Salcomine is a coordination complex derived from the salen ligand and cobalt. The complex, which is planar, and a variety of its derivatives are carriers for O_{2} as well as oxidation catalysts.

==Preparation and structure==
Salcomine is commercially available. It may be synthesized from cobalt(II) acetate and salenH_{2}.

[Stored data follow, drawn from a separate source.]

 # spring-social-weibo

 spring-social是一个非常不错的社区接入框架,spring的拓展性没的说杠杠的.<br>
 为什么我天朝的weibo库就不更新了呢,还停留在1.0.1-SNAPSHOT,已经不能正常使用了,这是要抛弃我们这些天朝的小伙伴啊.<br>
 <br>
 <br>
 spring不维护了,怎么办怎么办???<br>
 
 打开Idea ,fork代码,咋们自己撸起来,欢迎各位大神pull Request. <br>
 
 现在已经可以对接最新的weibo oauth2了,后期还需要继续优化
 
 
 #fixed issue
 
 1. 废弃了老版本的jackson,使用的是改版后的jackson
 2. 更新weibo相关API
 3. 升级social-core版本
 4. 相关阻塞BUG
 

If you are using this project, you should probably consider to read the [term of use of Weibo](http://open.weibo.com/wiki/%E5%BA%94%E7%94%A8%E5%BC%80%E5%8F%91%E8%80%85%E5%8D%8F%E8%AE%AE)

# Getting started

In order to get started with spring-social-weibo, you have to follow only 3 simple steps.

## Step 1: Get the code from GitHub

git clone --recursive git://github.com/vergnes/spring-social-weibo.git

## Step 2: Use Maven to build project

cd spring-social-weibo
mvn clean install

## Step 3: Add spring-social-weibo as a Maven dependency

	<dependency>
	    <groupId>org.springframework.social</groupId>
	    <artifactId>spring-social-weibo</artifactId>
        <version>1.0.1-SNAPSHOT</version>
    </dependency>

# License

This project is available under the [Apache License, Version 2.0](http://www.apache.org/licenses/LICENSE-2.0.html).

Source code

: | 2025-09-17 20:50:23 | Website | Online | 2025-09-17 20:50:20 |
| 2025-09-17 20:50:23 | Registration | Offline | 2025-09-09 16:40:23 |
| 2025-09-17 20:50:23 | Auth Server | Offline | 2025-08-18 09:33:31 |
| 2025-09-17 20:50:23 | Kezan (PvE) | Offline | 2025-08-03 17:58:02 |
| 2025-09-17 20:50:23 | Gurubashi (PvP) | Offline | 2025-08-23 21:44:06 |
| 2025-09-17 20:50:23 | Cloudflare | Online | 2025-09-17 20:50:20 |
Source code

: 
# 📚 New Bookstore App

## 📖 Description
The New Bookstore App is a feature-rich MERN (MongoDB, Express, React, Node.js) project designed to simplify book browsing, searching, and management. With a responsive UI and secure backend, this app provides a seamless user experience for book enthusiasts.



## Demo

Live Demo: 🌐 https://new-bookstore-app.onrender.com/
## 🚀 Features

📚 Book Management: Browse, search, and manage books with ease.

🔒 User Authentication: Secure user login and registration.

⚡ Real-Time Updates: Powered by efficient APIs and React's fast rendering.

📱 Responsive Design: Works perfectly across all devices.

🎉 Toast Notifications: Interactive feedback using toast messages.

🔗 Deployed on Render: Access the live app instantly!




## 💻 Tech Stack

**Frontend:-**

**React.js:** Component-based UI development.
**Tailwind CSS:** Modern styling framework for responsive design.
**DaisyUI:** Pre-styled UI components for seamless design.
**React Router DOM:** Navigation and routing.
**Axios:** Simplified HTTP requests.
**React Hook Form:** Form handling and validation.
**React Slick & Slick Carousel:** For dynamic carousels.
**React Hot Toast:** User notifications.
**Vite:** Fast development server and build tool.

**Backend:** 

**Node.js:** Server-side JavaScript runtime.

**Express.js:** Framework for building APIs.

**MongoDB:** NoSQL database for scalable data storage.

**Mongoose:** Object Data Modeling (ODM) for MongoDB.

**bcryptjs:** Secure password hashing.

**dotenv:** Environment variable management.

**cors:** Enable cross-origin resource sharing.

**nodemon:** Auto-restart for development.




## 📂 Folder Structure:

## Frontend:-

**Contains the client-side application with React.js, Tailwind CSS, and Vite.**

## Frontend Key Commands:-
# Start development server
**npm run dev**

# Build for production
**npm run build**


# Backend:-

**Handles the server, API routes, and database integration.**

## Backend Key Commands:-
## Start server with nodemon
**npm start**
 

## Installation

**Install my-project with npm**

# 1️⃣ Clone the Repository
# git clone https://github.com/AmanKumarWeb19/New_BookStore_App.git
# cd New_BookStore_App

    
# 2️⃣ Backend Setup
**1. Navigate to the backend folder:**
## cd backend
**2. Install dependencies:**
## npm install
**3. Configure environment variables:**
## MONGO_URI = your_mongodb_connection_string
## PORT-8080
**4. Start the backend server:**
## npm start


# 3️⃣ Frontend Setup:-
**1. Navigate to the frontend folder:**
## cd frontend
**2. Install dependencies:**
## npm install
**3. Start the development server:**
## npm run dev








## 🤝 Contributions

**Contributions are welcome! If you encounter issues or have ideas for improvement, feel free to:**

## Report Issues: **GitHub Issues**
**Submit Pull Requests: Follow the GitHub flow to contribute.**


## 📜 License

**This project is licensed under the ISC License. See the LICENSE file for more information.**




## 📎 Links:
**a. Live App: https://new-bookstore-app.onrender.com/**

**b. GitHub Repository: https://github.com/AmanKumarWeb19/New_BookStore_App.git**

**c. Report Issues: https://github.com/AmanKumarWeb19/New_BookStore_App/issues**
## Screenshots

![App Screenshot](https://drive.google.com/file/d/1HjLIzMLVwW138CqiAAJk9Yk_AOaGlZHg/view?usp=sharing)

Salcomine crystallizes as a dimer. In this form, the cobalt centers achieve five-coordination via a bridging phenolate ligands. A monomeric form crystallizes with chloroform in the lattice. It features planar Co centers. Salcomine is both a Lewis acid and a reductant. Several solvated derivatives bind O_{2} to give derivatives of the type (μ-O_{2})[Co(salen)py]_{2} and [Co(salen)py(O_{2})].

==Applications==

Structure of [Co(salen)(dmf)]_{2}O_{2}

The 1938 report that this compound reversibly bound O_{2} led to intensive research on this and related complexes for the storage or transport of oxygen. Solvated derivatives of salcomine, e.g. the chloroformate or the DMF adduct, bind 0.5 equivalent of O_{2}:
2 Co(salen) + O_{2} → [Co(salen)]_{2}O_{2}

Salcomine catalyzes the oxidation of 2,6-disubstituted phenols by dioxygen.